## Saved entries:

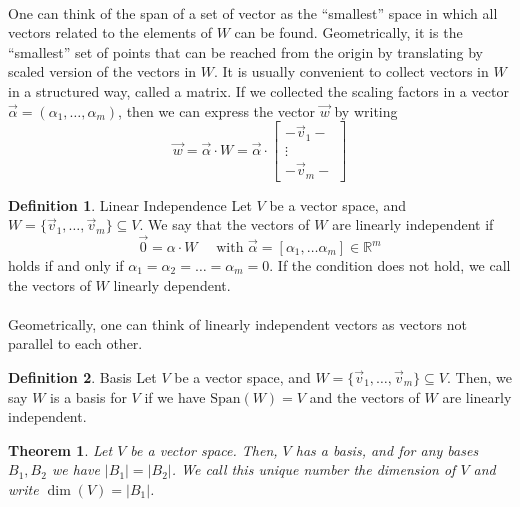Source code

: \documentclass{article}
\newtheorem{theorem}{Theorem}[section]
\theoremstyle{definition}
\newtheorem{definition}{Definition}[section]
\newcommand{\Reals}{\mathbb{R}}
\newcommand{\Span}{\text{Span}}
\begin{document}
\paragraph{} One can think of the span of a set of vector as the ``smallest''
space in which all vectors related to the elements of $W$ can be found.
Geometrically, it is the ``smallest'' set of points that can be reached from the
origin by translating by scaled version of the vectors in $W$. It is usually
convenient to collect vectors in $W$ in a structured way, called a matrix. If we
collected the scaling factors in a vector $\vec{\alpha} = (\alpha_1, \hdots,
\alpha_m)$, then we can express the vector $\vec{w}$ by writing
\[
  \vec{w} = \vec{\alpha} \cdot W = \vec{\alpha} \cdot 
  \begin{bmatrix}
    - \vec{v}_1 - \\
    \vdots \\
    - \vec{v}_m - 
  \end{bmatrix}
\]
\begin{definition}{Linear Independence}
  Let $V$ be a vector space, and $W = \{\vec{v}_1, \hdots, \vec{v}_m\} \subseteq
  V$. We say that the vectors of $W$ are linearly independent if
  \[
    \vec{0} = \alpha \cdot W\quad\text{ with }
    \vec{\alpha} = [\alpha_1, \hdots \alpha_m] \in \Reals^m 
 \]
  holds if and only if $\alpha_1 = \alpha_2 = \hdots = \alpha_m = 0$. If the
  condition does not hold, we call the vectors of $W$ linearly dependent.
\end{definition}
\paragraph{} Geometrically, one can think of linearly independent vectors as
vectors not parallel to each other.
\begin{definition}{Basis}
  Let $V$ be a vector space, and $W = \{\vec{v}_1, \hdots, \vec{v}_m\} \subseteq
  V$. Then, we say $W$ is a basis for $V$ if we have $\Span(W) = V$ and the
  vectors of $W$ are linearly independent.
\end{definition}
\begin{theorem}
  Let $V$ be a vector space. Then, $V$ has a basis, and for any bases $B_1, B_2$
  we have $|B_1| = |B_2|$. We call this unique number the dimension of $V$ and
  write $\dim(V) = |B_1|$.
\end{theorem}
\end{document}
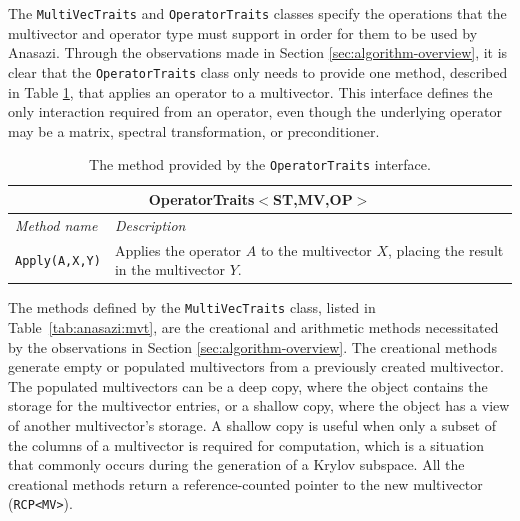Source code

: \documentclass[acmtoms]{acmtrans2m}
\newcounter{algorithm}
\newcommand{\aspace}[1]{\texttt{#1}}
\begin{document}
The \aspace{MultiVecTraits} and \aspace{OperatorTraits} classes specify
the operations that the multivector and operator type must support in order for them to be
used by Anasazi. Through the observations made in Section \ref{sec:algorithm-overview}, 
it is clear that the \aspace{OperatorTraits} class only needs to provide one method,
described in Table \ref{tab:anasazi:opt}, that applies an operator to a multivector.  
This interface defines the only interaction required from an operator, even though
the underlying operator may be a matrix, 
spectral transformation, or preconditioner.
\begin{table}[bth]
\begin{center}
  \caption{The method provided by the \aspace{OperatorTraits} interface.}
\label{tab:anasazi:opt}
\begin{tabular}{| p{4cm} | p{8cm} |}
\hline
\multicolumn{2}{|c|}{\textbf{OperatorTraits$<$ST,MV,OP$>$}} \\\hline
\emph{Method name} & \emph{Description} \\\hline
{\tt Apply(A,X,Y)} & Applies the operator $A$ to the multivector $X$, placing the
result in the multivector $Y$. \\
\hline
\end{tabular}
\end{center}
\end{table}

The methods defined by the \aspace{MultiVecTraits} class, listed in
Table~\ref{tab:anasazi:mvt}, are the creational and arithmetic methods necessitated
by the observations in Section \ref{sec:algorithm-overview}.
The creational methods generate empty or populated multivectors from a previously
created multivector. The populated multivectors can be 
a deep copy, where the object contains the storage for the multivector entries, or a shallow copy, 
where the object has a view of another multivector's storage.
A shallow copy is useful when only a
subset of the columns of a multivector is required for computation, which is a situation that 
commonly occurs during the generation of a Krylov subspace. All the creational methods return
a reference-counted pointer \cite{Detlefs:1992:GCR,Teuchos-RCP} to the new multivector (\aspace{RCP<MV>}). 

\end{document}
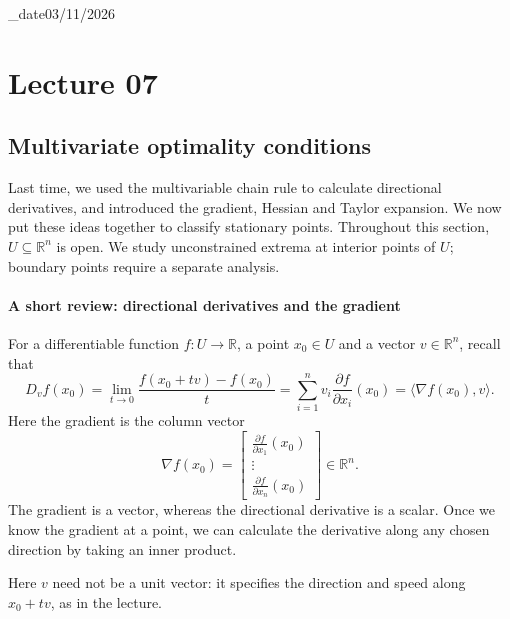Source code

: \lecture_date{03/11/2026}
\chapter{Lecture 07}

\section{Multivariate optimality conditions}
\label{sec:lec07-optimality}
Last time, we used the multivariable chain rule to calculate directional derivatives, and introduced the gradient, Hessian and Taylor expansion. We now put these ideas together to classify stationary points. Throughout this section, $U\subseteq\mathbb{R}^n$ is open. We study unconstrained extrema at interior points of $U$; boundary points require a separate analysis.

\subsubsection*{A short review: directional derivatives and the gradient}
For a differentiable function $f:U\to\mathbb{R}$, a point $x_0\in U$ and a vector $v\in\mathbb{R}^n$, recall that
\begin{equation}
 D_vf(x_0)=\lim_{t\to0}\frac{f(x_0+tv)-f(x_0)}{t}
 =\sum_{i=1}^n v_i\frac{\partial f}{\partial x_i}(x_0)
 =\langle\nabla f(x_0),v\rangle.
 \label{eq:lec07-directional}
\end{equation}
Here the gradient is the column vector
\[
 \nabla f(x_0)=\begin{bmatrix}
 \frac{\partial f}{\partial x_1}(x_0)\\ \vdots\\
 \frac{\partial f}{\partial x_n}(x_0)
 \end{bmatrix}\in\mathbb{R}^n.
\]
The gradient is a vector, whereas the directional derivative is a scalar. Once we know the gradient at a point, we can calculate the derivative along any chosen direction by taking an inner product.

Here $v$ need not be a unit vector: it specifies the direction and speed along $x_0+tv$, as in the lecture.

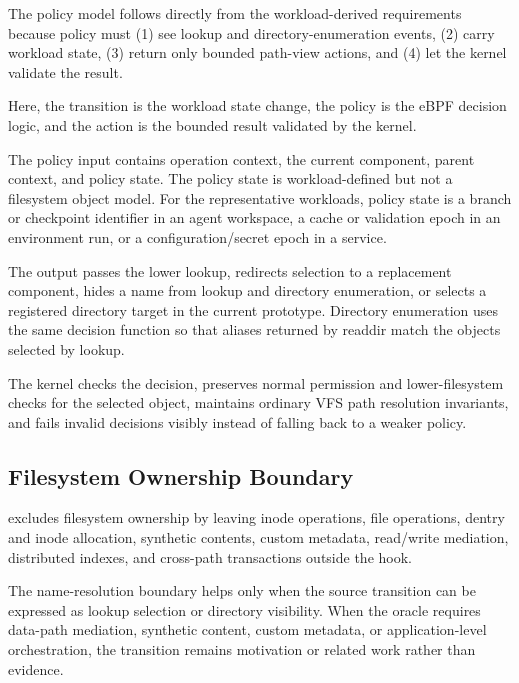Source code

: The policy model follows directly from the workload-derived requirements
because policy must (1) see lookup and directory-enumeration events, (2) carry
workload state, (3) return only bounded path-view actions, and (4) let the
kernel validate the result.

Here, the transition is the workload state change, the policy is the eBPF
decision logic, and the action is the bounded result validated by the kernel.

The policy input contains operation context, the current component, parent
context, and policy state. The policy state is workload-defined but not a
filesystem object model. For the representative workloads, policy state is a
branch or checkpoint identifier in an agent workspace, a cache or validation
epoch in an environment run, or a configuration/secret epoch in a service.

The output passes the lower lookup, redirects selection to a replacement
component, hides a name from lookup and directory enumeration, or selects a
registered directory target in the current prototype. Directory enumeration
uses the same decision function so that aliases returned by readdir match the
objects selected by lookup.

The kernel checks the decision, preserves normal permission and
lower-filesystem checks for the selected object, maintains ordinary VFS path
resolution invariants, and fails invalid decisions visibly instead of falling
back to a weaker policy.

\subsection{Filesystem Ownership Boundary}

\namei excludes filesystem ownership by leaving inode operations, file
operations, dentry and inode allocation, synthetic contents, custom metadata,
read/write mediation, distributed indexes, and cross-path transactions outside
the hook.

The name-resolution boundary helps only when the source transition can
be expressed as lookup selection or directory visibility. When the oracle
requires data-path mediation, synthetic content, custom metadata, or
application-level orchestration, the transition remains motivation or related
work rather than \namei evidence.
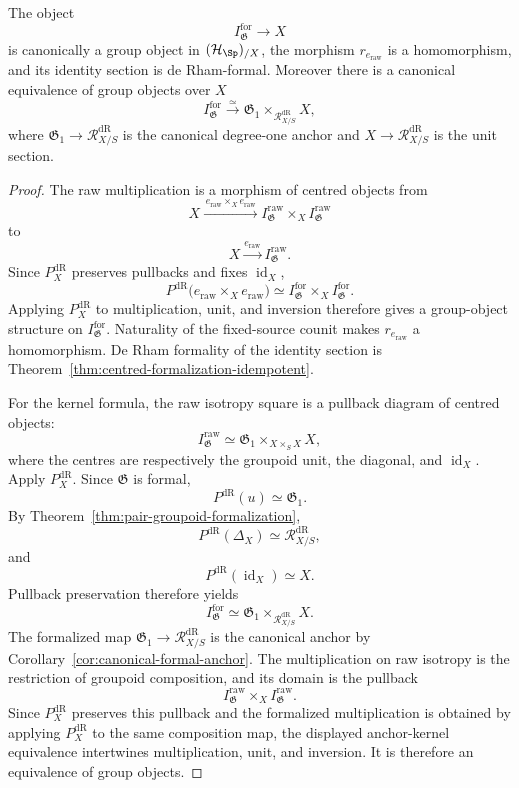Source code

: \begin{theorem}
\label{thm:isotropy-group}
The object
\[
    I^{\mathrm{for}}_{\mathfrak G}\to X
\]
is canonically a group object in $(\mathcal H_{\Sp})_{/X}$, the morphism
$r_{e_{\mathrm{raw}}}$ is a homomorphism, and its identity section is de Rham-formal.  Moreover there is a canonical equivalence of group objects
over $X$
\[
    I^{\mathrm{for}}_{\mathfrak G}
    \xrightarrow{\simeq}
    \mathfrak G_1
    \times_{\mathcal R^{\mathrm{dR}}_{X/S}}
    X,
\]
where $\mathfrak G_1\to \mathcal R^{\mathrm{dR}}_{X/S}$ is the canonical degree-one anchor and
$X\to \mathcal R^{\mathrm{dR}}_{X/S}$ is the unit section.
\end{theorem}

\begin{proof}
The raw multiplication is a morphism of centred objects from
\[
    X\xrightarrow{\,e_{\mathrm{raw}}\times_Xe_{\mathrm{raw}}\,}
    I^{\mathrm{raw}}_{\mathfrak G}\times_XI^{\mathrm{raw}}_{\mathfrak G}
\]
to
\[
    X\xrightarrow{e_{\mathrm{raw}}}I^{\mathrm{raw}}_{\mathfrak G}.
\]
Since $P_X^{\mathrm{dR}}$ preserves pullbacks and fixes
$\operatorname{id}_X$,
\[
    P^{\mathrm{dR}}
    \bigl(e_{\mathrm{raw}}\times_Xe_{\mathrm{raw}}\bigr)
    \simeq
    I^{\mathrm{for}}_{\mathfrak G}
    \times_X
    I^{\mathrm{for}}_{\mathfrak G}.
\]
Applying $P_X^{\mathrm{dR}}$ to multiplication, unit, and inversion therefore gives a
group-object structure on $I^{\mathrm{for}}_{\mathfrak G}$.  Naturality of the fixed-source counit makes $r_{e_{\mathrm{raw}}}$ a homomorphism.  De Rham formality of the identity
section is Theorem~\ref{thm:centred-formalization-idempotent}.

For the kernel formula, the raw isotropy square is a pullback diagram of
centred objects:
\[
    I^{\mathrm{raw}}_{\mathfrak G}
    \simeq
    \mathfrak G_1
    \times_{X\times_SX}
    X,
\]
where the centres are respectively the groupoid unit, the diagonal, and
$\operatorname{id}_X$.  Apply $P_X^{\mathrm{dR}}$.  Since $\mathfrak G$ is formal,
\[
    P^{\mathrm{dR}}(u)\simeq\mathfrak G_1.
\]
By Theorem~\ref{thm:pair-groupoid-formalization},
\[
    P^{\mathrm{dR}}(\Delta_X)\simeq \mathcal R^{\mathrm{dR}}_{X/S},
\]
and
\[
    P^{\mathrm{dR}}(\operatorname{id}_X)\simeq X.
\]
Pullback preservation therefore yields
\[
    I^{\mathrm{for}}_{\mathfrak G}
    \simeq
    \mathfrak G_1\times_{\mathcal R^{\mathrm{dR}}_{X/S}}X.
\]
The formalized map $\mathfrak G_1\to \mathcal R^{\mathrm{dR}}_{X/S}$ is the canonical anchor by
Corollary~\ref{cor:canonical-formal-anchor}.  The multiplication on raw
isotropy is the restriction of groupoid composition, and its domain is the
pullback
\[
    I^{\mathrm{raw}}_{\mathfrak G}
    \times_X
    I^{\mathrm{raw}}_{\mathfrak G}.
\]
Since $P_X^{\mathrm{dR}}$ preserves this pullback and the formalized multiplication is
obtained by applying $P_X^{\mathrm{dR}}$ to the same composition map, the displayed
anchor-kernel equivalence intertwines multiplication, unit, and inversion.
It is therefore an equivalence of group objects.
\end{proof}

## Exercise brief:
Return only the stretch above from the line containing "result in the multivector $Y$. \\" through the line containing "short review: directional", word for word and without pictures.

## Solution for this exercise:
result in the multivector $Y$. \\
\hline
\end{tabular}
\end{center}
\end{table}

The methods defined by the \aspace{MultiVecTraits} class, listed in
Table~\ref{tab:anasazi:mvt}, are the creational and arithmetic methods necessitated
by the observations in Section \ref{sec:algorithm-overview}.
The creational methods generate empty or populated multivectors from a previously
created multivector. The populated multivectors can be 
a deep copy, where the object contains the storage for the multivector entries, or a shallow copy, 
where the object has a view of another multivector's storage.
A shallow copy is useful when only a
subset of the columns of a multivector is required for computation, which is a situation that 
commonly occurs during the generation of a Krylov subspace. All the creational methods return
a reference-counted pointer \cite{Detlefs:1992:GCR,Teuchos-RCP} to the new multivector (\aspace{RCP<MV>}). 

\end{document}
Source code

: \lecture_date{03/11/2026}
\chapter{Lecture 07}

\section{Multivariate optimality conditions}
\label{sec:lec07-optimality}
Last time, we used the multivariable chain rule to calculate directional derivatives, and introduced the gradient, Hessian and Taylor expansion. We now put these ideas together to classify stationary points. Throughout this section, $U\subseteq\mathbb{R}^n$ is open. We study unconstrained extrema at interior points of $U$; boundary points require a separate analysis.

\subsubsection*{A short review: directional derivatives and the gradient}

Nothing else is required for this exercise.